A “Dual Spatial Confinement” Route to Tailor Efficient Dual‐Active Sites ORR Catalyst for Rechargeable Zn‐Air Batteries

• Published in: Small (Weinheim an der Bergstrasse, Germany) Vol. 21; no. 32; pp. e2504022 - n/a
• Main Authors: Xiang, Yang, Wen, Jing‐Hong, Zhao, Yun‐Xiu, Li, Ping, Li, Mei‐Qi, Ren, Yu‐Ting, Wang, Su‐Na, Dou, Jian‐Min, Li, Yun‐Wu, Ma, Hui‐Yan, Xu, Liqiang
• Format: Journal Article
• Language: English
• Published: Germany Wiley Subscription Services, Inc 01.08.2025
• Subjects: Carbon nanotubes; Catalysts; Chemical reduction; Confinement; dual spatial confinement; dual‐active centers; Iron; Metal air batteries; Metal-organic frameworks; oxygen reduction reaction; Oxygen reduction reactions; Pyrolysis; Synergistic effect; theoretical calculation; Zeolites; Zinc-oxygen batteries; Zn‐air battery; Zn‐air battery; dual spatial confinement; theoretical calculation; oxygen reduction reaction; dual‐active centers
• ISSN: 1613-6810; 1613-6829; 1613-6829
• DOI: 10.1002/smll.202504022

Dual active center catalysts (DACs) are effective for accelerating the sluggish kinetics of cathodic oxygen reduction reaction (ORR) in rechargeable zinc‐air batteries (ZABs). However, their tendency to aggregate severely restrict the catalytic efficiency.
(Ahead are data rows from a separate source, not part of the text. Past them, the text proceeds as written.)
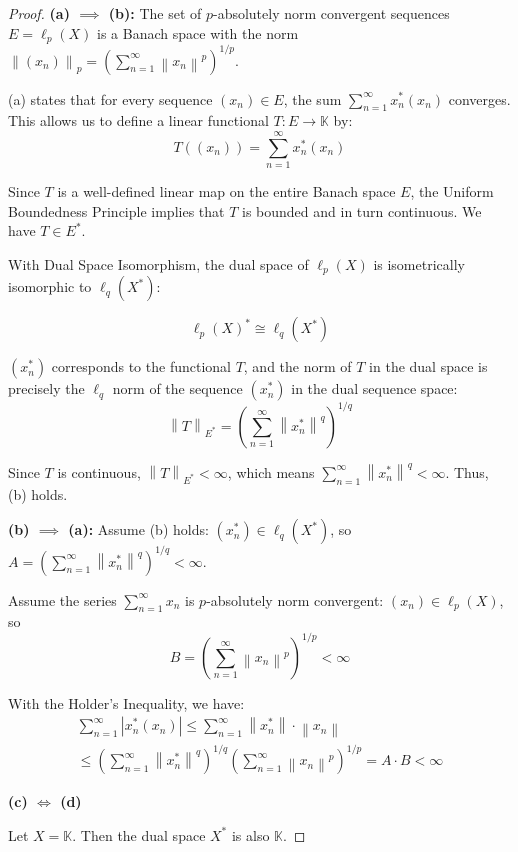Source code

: \documentclass{article}
\newcommand{\norm}[1]{\left\|#1\right\|}
\newcommand{\abs}[1]{\left|#1\right|}
\begin{document}
\begin{proof}

\textbf{(a) $\implies$ (b):}
The set of $p$-absolutely norm convergent sequences $E = \ell_p(X)$ is a Banach space with the norm $\norm{(x_n)}_p = \left(\sum_{n=1}^{\infty} \norm{x_n}^p\right)^{1/p}$.

(a) states that for every sequence $(x_n) \in E$, the sum $\sum_{n=1}^{\infty}x_{n}^{*}(x_{n})$ converges. This allows us to define a linear functional $T: E \to \mathbb{K}$ by:
$$
T((x_n)) = \sum_{n=1}^{\infty} x_{n}^{*}(x_{n})
$$

Since $T$ is a well-defined linear map on the entire Banach space $E$, the Uniform Boundedness Principle implies that $T$ is bounded and in turn continuous. We have $T \in E^*$.

With Dual Space Isomorphism, the dual space of $\ell_p(X)$ is isometrically isomorphic to $\ell_q(X^*)$:

$$\ell_p(X)^* \cong \ell_q(X^*)$$

$(x_n^*)$ corresponds to the functional $T$, and the norm of $T$ in the dual space is precisely the $\ell_q$ norm of the sequence $(x_n^*)$ in the dual sequence space:
$$
\norm{T}_{E^*} = \left(\sum_{n=1}^{\infty} \norm{x_{n}^{*}}^{q}\right)^{1/q}
$$

Since $T$ is continuous, $\norm{T}_{E^*} < \infty$, which means $\sum_{n=1}^{\infty}\norm{x_{n}^{*}}^{q}<\infty$. Thus, (b) holds.


\textbf{(b) $\implies$ (a):}
Assume (b) holds: $(x_n^*) \in \ell_q(X^*)$, so $A = \left(\sum_{n=1}^{\infty} \norm{x_{n}^{*}}^{q}\right)^{1/q} < \infty$.

Assume the series $\sum_{n=1}^{\infty} x_n$ is $p$-absolutely norm convergent: 
$(x_n) \in \ell_p(X)$, so 
$$
B = \left(\sum_{n=1}^{\infty} \norm{x_{n}}^{p}\right)^{1/p} < \infty
$$

With the Holder's Inequality, we have:
\begin{gather}
    \sum_{n=1}^{\infty} \abs{x_{n}^{*}(x_{n})} \leq 
    \sum_{n=1}^{\infty} \norm{x_{n}^{*}} \cdot \norm{x_{n}} 
    \\
    \leq \left(\sum_{n=1}^{\infty} \norm{x_{n}^{*}}^{q}\right)^{1/q} \left(\sum_{n=1}^{\infty} \norm{x_{n}}^{p}\right)^{1/p} = A \cdot B < \infty
\end{gather}


\vspace{0.5em}
\textbf{(c) $\iff$ (d)}

Let $X=\mathbb{K}$. Then the dual space $X^*$ is also $\mathbb{K}$.


\end{proof}
\end{document}
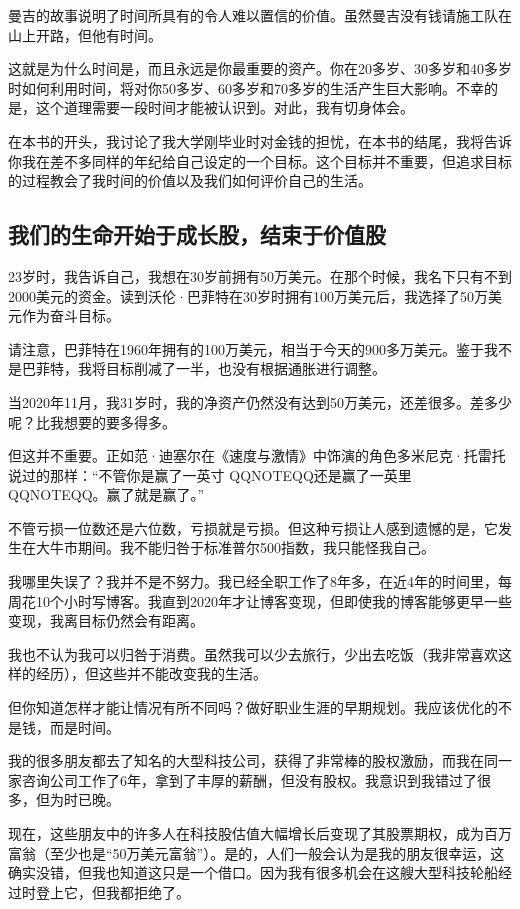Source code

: 曼吉的故事说明了时间所具有的令人难以置信的价值。虽然曼吉没有钱请施工队在山上开路，但他有时间。

这就是为什么时间是，而且永远是你最重要的资产。你在20多岁、30多岁和40多岁时如何利用时间，将对你50多岁、60多岁和70多岁的生活产生巨大影响。不幸的是，这个道理需要一段时间才能被认识到。对此，我有切身体会。

在本书的开头，我讨论了我大学刚毕业时对金钱的担忧，在本书的结尾，我将告诉你我在差不多同样的年纪给自己设定的一个目标。这个目标并不重要，但追求目标的过程教会了我时间的价值以及我们如何评价自己的生活。

\subsection{我们的生命开始于成长股，结束于价值股}

23岁时，我告诉自己，我想在30岁前拥有50万美元。在那个时候，我名下只有不到2000美元的资金。读到沃伦·巴菲特在30岁时拥有100万美元后，我选择了50万美元作为奋斗目标。

请注意，巴菲特在1960年拥有的100万美元，相当于今天的900多万美元。鉴于我不是巴菲特，我将目标削减了一半，也没有根据通胀进行调整。

当2020年11月，我31岁时，我的净资产仍然没有达到50万美元，还差很多。差多少呢？比我想要的要多得多。

但这并不重要。正如范·迪塞尔在《速度与激情》中饰演的角色多米尼克·托雷托说过的那样：“不管你是赢了一英寸 QQNOTEQQ还是赢了一英里 QQNOTEQQ。赢了就是赢了。”

不管亏损一位数还是六位数，亏损就是亏损。但这种亏损让人感到遗憾的是，它发生在大牛市期间。我不能归咎于标准普尔500指数，我只能怪我自己。

我哪里失误了？我并不是不努力。我已经全职工作了8年多，在近4年的时间里，每周花10个小时写博客。我直到2020年才让博客变现，但即使我的博客能够更早一些变现，我离目标仍然会有距离。

我也不认为我可以归咎于消费。虽然我可以少去旅行，少出去吃饭（我非常喜欢这样的经历），但这些并不能改变我的生活。

但你知道怎样才能让情况有所不同吗？做好职业生涯的早期规划。我应该优化的不是钱，而是时间。

我的很多朋友都去了知名的大型科技公司，获得了非常棒的股权激励，而我在同一家咨询公司工作了6年，拿到了丰厚的薪酬，但没有股权。我意识到我错过了很多，但为时已晚。

现在，这些朋友中的许多人在科技股估值大幅增长后变现了其股票期权，成为百万富翁（至少也是“50万美元富翁”）。是的，人们一般会认为是我的朋友很幸运，这确实没错，但我也知道这只是一个借口。因为我有很多机会在这艘大型科技轮船经过时登上它，但我都拒绝了。

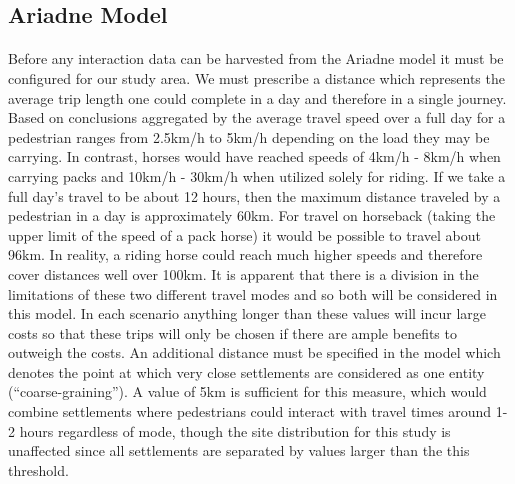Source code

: \documentclass[12pt,a4paper]{thesis}
\begin{document}
\subsection{Ariadne Model}
	
\paragraph{}
Before any interaction data can be harvested from the Ariadne model it must be configured for our study area. We must prescribe a distance which represents the average trip length one could complete in a day and therefore in a single journey. Based on conclusions aggregated by \cite{BevForthcoming} the average travel speed over a full day for a pedestrian ranges from 2.5km/h to 5km/h depending on the load they may be carrying. In contrast, horses would have reached speeds of 4km/h - 8km/h when carrying packs and 10km/h - 30km/h when utilized solely for riding. If we take a full day's travel to be about 12 hours, then the maximum distance traveled by a pedestrian in a day is approximately 60km. For travel on horseback (taking the upper limit of the speed of a pack horse) it would be possible to travel about 96km. In reality, a riding horse could reach much higher speeds and therefore cover distances well over 100km. It is apparent that there is a division in the limitations of these two different travel modes and so both will be considered in this model. In each scenario anything longer than these values will incur large costs so that these trips will only be chosen if there are ample benefits to outweigh the costs. An additional distance must be specified in the model which denotes the point at which very close settlements are considered as one entity (``coarse-graining''). A value of 5km is sufficient for this measure, which would combine settlements where pedestrians could interact with travel times around 1-2 hours regardless of mode, though the site distribution for this study is unaffected since all settlements are separated by values larger than the this threshold. 
\end{document}
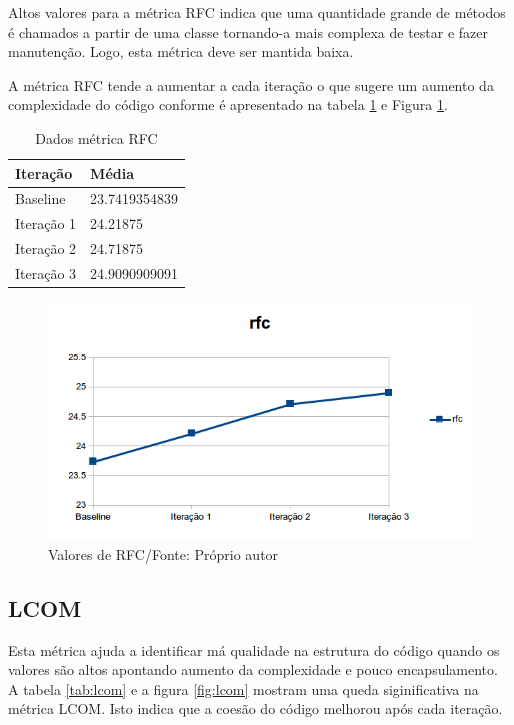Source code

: Altos valores para a métrica RFC indica que uma quantidade grande de métodos é
chamados a partir de uma classe tornando-a mais complexa de testar e fazer
manutenção. Logo, esta métrica deve ser mantida baixa.

A métrica RFC tende a aumentar a cada iteração o que sugere um aumento da
complexidade do código conforme é apresentado na tabela \ref{tab:rfc} e Figura
\ref{fig:rfc}.

\begin{table}[h]
	\centering
    \begin{tabular}{ | l | l | }
    \hline
    Iteração & Média 			\\ \hline
    Baseline & 23.7419354839   	\\ \hline
    Iteração 1 & 24.21875		\\ \hline
	Iteração 2 & 24.71875		\\ \hline
	Iteração 3 & 24.9090909091	\\ \hline
    \end{tabular}
    \caption{Dados métrica RFC}
    \label{tab:rfc}
\end{table}

\begin{figure}[h]
	\centering
	\includegraphics{img/rfc.png}
	\caption{Valores de RFC/Fonte: Próprio autor}
	\label{fig:rfc}
\end{figure}

\subsection{LCOM}

Esta métrica ajuda a identificar má qualidade na estrutura do código quando os
valores são altos apontando aumento da complexidade e pouco encapsulamento.
A tabela \ref{tab:lcom} e a figura \ref{fig:lcom} mostram uma queda
siginificativa na métrica LCOM.
Isto indica que a coesão do código melhorou após cada iteração.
Herein, a “dual spatial confinement” route is conceived to develop a family of well‐dispersed DACs for boosting ORR activity and ZABs. During pyrolysis, the Zn vacancies generated from Zn‐Zeolitic imidazolate framework (Zn‐ZIF) precursors facilitate the initial incorporation and confinement of Fe/Co atoms, enabling the formation of uniformly dispersed metal sites. Subsequently, the in‐situ grown N‐doped carbon nanotubes (CNTs) further regulate the dual active centers (Co3Fe7 and Co5.47N), ultimately yielding a highly efficient ORR catalyst. Owing to the synergistic effect between the dual active centers, the optimized Co3Fe7/Co5.47N@CNT‐900 catalyst exhibits superior 4e− ORR activity. Theoretical calculations demystify that the Co3Fe7/Co5.47N sites co‐promote the generation of OH− on Co centers, greatly enhance the ORR activity. When applied in rechargeable ZABs, the catalyst delivers a high power density of 168.99 mW cm−2, a high specific capacity of 904.57 mAh gZn−1, and good cycling stability, along with fine rate capability. This work shall light a pathway towards dual active center catalysts with sterling ORR activity. A “dual spatial confinement” route is conceived to fabricate dual‐active center catalysts (Co3Fe7/Co5.47N@CNT‐900) with dispersed Co3Fe7 and Co5.47N sites. The optimal catalyst executes superior ORR activity and is applied in rechargeable Zn‐air batteries. Theoretical calculations demonstrate that the dual‐active sites synergistically promoted the formation of OH− intermediate and greatly boosted the performance.